#### Stored data ####
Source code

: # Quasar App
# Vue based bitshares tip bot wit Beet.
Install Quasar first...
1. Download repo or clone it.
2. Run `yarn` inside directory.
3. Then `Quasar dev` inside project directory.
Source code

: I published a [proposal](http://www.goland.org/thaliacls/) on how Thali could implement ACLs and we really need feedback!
####
#### Stored data ####
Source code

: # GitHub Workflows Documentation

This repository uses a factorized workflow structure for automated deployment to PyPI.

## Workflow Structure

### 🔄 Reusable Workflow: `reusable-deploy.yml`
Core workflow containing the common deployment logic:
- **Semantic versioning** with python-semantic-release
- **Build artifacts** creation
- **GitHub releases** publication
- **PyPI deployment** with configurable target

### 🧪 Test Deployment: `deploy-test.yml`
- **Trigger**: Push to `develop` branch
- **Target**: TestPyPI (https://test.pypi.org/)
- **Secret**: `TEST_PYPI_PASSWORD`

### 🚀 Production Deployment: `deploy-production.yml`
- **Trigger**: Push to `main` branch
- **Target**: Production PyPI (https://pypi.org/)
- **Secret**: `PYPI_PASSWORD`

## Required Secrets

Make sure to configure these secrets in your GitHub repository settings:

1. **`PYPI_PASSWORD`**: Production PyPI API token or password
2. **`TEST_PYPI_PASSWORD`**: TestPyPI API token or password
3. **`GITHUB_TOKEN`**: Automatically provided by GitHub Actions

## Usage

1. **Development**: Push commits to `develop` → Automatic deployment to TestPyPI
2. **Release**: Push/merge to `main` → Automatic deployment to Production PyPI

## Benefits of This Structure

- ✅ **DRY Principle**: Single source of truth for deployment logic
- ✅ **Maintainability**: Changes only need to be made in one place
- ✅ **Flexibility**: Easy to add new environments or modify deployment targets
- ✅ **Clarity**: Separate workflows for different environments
####
Exercise description:
In the records above, find each line that mentions the string "directory", then copy it.

Problem solution:
2. Run `yarn` inside directory.
3. Then `Quasar dev` inside project directory.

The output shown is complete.